Excerpts from a dataset
# # # # # # #

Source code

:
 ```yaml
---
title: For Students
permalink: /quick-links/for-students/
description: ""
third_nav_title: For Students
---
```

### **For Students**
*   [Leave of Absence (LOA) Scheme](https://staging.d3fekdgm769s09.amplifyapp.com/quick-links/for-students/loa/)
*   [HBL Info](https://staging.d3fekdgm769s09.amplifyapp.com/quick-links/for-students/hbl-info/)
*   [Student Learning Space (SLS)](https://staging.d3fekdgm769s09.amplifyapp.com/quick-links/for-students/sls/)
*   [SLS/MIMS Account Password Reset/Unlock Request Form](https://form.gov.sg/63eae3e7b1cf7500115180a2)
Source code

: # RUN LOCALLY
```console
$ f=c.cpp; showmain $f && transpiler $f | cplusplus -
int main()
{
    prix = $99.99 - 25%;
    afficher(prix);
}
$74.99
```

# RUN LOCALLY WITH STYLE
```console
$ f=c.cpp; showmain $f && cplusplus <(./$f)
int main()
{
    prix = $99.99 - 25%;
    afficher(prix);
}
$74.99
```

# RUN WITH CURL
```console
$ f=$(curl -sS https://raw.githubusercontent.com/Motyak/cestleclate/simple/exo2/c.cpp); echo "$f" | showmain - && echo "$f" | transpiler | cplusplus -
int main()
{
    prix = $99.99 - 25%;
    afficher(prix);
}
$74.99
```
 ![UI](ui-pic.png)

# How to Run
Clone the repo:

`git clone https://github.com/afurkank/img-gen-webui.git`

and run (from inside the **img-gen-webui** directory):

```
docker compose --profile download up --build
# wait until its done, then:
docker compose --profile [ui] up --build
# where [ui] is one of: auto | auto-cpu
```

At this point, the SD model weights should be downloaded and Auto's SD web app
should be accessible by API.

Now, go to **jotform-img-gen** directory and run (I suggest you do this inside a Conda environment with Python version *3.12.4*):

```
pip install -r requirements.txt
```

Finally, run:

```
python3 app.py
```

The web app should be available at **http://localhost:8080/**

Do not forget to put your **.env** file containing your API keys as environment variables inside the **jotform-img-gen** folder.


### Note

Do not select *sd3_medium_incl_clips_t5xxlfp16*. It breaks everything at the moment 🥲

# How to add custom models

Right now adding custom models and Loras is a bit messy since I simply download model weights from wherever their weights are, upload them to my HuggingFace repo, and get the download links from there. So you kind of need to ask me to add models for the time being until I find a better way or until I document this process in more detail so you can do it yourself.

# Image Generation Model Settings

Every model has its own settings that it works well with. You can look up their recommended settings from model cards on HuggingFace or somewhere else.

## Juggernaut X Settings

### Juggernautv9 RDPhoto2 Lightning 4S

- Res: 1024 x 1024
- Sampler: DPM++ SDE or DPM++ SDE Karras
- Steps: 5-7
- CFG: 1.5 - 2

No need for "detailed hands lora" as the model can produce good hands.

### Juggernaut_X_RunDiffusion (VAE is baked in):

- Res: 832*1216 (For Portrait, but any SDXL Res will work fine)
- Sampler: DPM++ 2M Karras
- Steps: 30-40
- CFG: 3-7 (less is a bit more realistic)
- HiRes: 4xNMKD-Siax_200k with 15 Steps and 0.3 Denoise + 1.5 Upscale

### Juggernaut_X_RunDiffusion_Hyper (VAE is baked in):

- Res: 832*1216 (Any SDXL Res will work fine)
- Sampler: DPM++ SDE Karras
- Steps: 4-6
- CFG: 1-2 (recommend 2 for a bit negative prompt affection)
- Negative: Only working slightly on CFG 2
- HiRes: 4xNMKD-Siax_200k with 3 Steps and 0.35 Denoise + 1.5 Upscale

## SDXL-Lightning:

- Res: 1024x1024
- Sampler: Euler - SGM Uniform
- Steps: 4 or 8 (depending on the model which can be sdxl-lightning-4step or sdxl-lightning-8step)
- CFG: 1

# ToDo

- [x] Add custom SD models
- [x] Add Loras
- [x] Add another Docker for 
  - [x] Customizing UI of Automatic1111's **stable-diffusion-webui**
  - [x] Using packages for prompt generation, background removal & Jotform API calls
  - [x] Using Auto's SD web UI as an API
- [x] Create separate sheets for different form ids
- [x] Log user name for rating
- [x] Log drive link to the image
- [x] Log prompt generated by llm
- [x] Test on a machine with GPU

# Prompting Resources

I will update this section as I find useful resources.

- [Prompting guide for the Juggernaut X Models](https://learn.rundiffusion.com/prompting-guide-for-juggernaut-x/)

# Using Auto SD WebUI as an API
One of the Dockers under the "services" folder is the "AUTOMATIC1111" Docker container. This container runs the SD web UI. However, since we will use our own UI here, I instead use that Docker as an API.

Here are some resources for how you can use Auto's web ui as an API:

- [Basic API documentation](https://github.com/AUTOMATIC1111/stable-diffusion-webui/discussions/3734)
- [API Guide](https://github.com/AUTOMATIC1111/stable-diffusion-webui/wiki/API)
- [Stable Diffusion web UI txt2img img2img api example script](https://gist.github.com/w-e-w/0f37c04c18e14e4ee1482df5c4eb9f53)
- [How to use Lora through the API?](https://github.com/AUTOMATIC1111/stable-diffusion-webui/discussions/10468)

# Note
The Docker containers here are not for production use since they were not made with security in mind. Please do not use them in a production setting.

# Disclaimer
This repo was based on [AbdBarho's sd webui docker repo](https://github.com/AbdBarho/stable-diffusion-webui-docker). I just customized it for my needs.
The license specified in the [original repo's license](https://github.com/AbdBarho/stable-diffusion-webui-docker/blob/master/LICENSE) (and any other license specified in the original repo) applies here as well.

# # # # # # #

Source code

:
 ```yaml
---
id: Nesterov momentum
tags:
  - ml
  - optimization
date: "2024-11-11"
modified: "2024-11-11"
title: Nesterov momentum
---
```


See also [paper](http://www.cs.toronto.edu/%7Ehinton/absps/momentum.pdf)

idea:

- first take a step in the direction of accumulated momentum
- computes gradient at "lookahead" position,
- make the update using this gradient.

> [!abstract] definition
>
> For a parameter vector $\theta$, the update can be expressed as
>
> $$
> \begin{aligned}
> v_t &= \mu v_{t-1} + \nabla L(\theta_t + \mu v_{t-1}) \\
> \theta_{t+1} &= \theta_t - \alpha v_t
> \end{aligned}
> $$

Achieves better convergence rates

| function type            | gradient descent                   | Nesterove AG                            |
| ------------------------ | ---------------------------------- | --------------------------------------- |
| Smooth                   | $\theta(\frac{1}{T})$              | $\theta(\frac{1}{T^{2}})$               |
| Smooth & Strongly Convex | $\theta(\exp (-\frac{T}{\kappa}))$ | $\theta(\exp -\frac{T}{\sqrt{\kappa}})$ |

# # # # # # #

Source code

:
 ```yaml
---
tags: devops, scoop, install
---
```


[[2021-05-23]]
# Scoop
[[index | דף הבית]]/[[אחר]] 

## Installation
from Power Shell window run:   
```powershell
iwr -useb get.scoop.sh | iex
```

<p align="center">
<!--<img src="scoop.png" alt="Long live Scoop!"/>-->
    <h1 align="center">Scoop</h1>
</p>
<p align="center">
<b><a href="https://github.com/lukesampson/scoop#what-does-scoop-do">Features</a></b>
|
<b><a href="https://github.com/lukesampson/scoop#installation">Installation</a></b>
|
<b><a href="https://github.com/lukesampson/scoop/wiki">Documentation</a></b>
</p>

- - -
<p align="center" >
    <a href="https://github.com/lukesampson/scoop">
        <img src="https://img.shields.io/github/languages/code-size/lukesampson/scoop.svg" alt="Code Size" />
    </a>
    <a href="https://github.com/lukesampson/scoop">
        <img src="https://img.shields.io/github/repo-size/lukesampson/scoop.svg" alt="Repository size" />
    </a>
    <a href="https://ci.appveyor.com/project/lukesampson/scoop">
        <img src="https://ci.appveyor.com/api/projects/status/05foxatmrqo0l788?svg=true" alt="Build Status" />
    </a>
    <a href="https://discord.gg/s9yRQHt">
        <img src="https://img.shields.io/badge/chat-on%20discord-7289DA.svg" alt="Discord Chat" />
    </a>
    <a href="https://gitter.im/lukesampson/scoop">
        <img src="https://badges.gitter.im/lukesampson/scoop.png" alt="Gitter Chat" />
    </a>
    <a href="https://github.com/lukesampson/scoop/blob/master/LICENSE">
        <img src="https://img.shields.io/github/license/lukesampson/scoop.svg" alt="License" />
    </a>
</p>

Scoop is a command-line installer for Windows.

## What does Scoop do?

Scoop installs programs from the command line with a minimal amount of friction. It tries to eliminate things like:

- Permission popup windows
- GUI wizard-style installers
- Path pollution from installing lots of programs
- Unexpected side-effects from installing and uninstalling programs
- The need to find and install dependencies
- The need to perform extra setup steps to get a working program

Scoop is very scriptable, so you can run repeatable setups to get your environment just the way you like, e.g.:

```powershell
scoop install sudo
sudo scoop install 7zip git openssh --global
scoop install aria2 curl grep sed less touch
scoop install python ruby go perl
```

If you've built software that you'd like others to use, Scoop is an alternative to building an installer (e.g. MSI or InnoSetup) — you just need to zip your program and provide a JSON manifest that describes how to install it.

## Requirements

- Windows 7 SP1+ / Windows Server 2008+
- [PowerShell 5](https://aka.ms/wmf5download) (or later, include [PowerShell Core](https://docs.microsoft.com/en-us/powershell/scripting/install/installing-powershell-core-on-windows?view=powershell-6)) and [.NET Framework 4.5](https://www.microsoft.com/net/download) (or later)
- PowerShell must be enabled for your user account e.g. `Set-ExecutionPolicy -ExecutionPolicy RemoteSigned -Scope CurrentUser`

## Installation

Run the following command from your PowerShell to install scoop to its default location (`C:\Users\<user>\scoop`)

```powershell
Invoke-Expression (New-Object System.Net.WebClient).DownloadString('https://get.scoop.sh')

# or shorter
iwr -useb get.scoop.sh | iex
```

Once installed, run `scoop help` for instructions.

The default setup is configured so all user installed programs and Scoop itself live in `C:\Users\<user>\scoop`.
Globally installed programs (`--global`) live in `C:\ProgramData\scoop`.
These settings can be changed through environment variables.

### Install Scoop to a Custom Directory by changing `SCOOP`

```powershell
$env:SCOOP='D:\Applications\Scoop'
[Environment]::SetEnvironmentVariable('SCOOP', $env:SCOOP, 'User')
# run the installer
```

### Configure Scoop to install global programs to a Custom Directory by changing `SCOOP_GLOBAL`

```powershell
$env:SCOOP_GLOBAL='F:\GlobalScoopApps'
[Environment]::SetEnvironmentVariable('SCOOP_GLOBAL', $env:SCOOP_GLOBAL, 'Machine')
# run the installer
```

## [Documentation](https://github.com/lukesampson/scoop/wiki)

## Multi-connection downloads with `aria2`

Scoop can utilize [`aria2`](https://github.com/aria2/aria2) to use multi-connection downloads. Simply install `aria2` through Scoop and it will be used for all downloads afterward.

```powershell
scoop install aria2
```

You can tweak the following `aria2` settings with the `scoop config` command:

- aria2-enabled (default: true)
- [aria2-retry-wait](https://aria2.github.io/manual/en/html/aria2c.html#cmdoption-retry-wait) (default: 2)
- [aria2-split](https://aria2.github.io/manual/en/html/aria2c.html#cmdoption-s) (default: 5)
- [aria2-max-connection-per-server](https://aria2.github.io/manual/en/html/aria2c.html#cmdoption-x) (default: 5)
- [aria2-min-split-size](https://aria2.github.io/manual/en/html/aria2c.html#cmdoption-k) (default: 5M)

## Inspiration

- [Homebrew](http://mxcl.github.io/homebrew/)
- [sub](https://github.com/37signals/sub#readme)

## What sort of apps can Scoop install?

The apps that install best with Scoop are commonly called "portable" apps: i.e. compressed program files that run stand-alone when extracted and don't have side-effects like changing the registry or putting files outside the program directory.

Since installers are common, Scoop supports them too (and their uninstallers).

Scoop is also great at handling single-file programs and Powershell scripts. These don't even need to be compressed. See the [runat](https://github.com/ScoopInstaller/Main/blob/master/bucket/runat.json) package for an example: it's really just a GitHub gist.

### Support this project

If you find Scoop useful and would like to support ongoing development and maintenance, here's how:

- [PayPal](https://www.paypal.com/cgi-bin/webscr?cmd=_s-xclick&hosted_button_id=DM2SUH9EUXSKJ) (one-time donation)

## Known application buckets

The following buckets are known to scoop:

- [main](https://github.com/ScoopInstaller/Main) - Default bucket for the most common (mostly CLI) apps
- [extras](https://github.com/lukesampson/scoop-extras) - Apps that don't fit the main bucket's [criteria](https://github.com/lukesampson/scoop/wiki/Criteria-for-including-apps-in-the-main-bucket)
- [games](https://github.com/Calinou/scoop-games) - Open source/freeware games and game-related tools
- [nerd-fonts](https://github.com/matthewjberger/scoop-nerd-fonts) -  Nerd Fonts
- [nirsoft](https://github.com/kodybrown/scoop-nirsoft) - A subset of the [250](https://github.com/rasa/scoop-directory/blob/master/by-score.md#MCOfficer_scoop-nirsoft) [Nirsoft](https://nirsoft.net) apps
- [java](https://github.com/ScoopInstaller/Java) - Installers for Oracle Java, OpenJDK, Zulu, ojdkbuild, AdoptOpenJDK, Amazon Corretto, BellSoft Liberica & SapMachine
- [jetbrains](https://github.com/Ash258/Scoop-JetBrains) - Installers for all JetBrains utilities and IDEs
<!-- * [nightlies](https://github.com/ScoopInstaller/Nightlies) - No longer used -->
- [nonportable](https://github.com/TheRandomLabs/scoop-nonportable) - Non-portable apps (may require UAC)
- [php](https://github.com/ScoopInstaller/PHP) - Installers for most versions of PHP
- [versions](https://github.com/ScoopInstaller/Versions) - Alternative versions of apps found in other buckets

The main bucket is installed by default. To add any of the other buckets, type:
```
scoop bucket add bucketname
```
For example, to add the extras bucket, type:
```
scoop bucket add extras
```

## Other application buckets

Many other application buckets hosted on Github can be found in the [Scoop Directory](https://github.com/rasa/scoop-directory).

# # # # # # #

### YOUR INSTRUCTIONS
From the entries above, write out only the lines starting at the line that holds "The web app" and ending at the line that holds "- CFG: 3-7 (less is a bit more realistic)", keeping both and matching them exactly.

### WORKED SOLUTION
The web app should be available at **http://localhost:8080/**

Do not forget to put your **.env** file containing your API keys as environment variables inside the **jotform-img-gen** folder.


### Note

Do not select *sd3_medium_incl_clips_t5xxlfp16*. It breaks everything at the moment 🥲

# How to add custom models

Right now adding custom models and Loras is a bit messy since I simply download model weights from wherever their weights are, upload them to my HuggingFace repo, and get the download links from there. So you kind of need to ask me to add models for the time being until I find a better way or until I document this process in more detail so you can do it yourself.

# Image Generation Model Settings

Every model has its own settings that it works well with. You can look up their recommended settings from model cards on HuggingFace or somewhere else.

## Juggernaut X Settings

### Juggernautv9 RDPhoto2 Lightning 4S

- Res: 1024 x 1024
- Sampler: DPM++ SDE or DPM++ SDE Karras
- Steps: 5-7
- CFG: 1.5 - 2

No need for "detailed hands lora" as the model can produce good hands.

### Juggernaut_X_RunDiffusion (VAE is baked in):

- Res: 832*1216 (For Portrait, but any SDXL Res will work fine)
- Sampler: DPM++ 2M Karras
- Steps: 30-40
- CFG: 3-7 (less is a bit more realistic)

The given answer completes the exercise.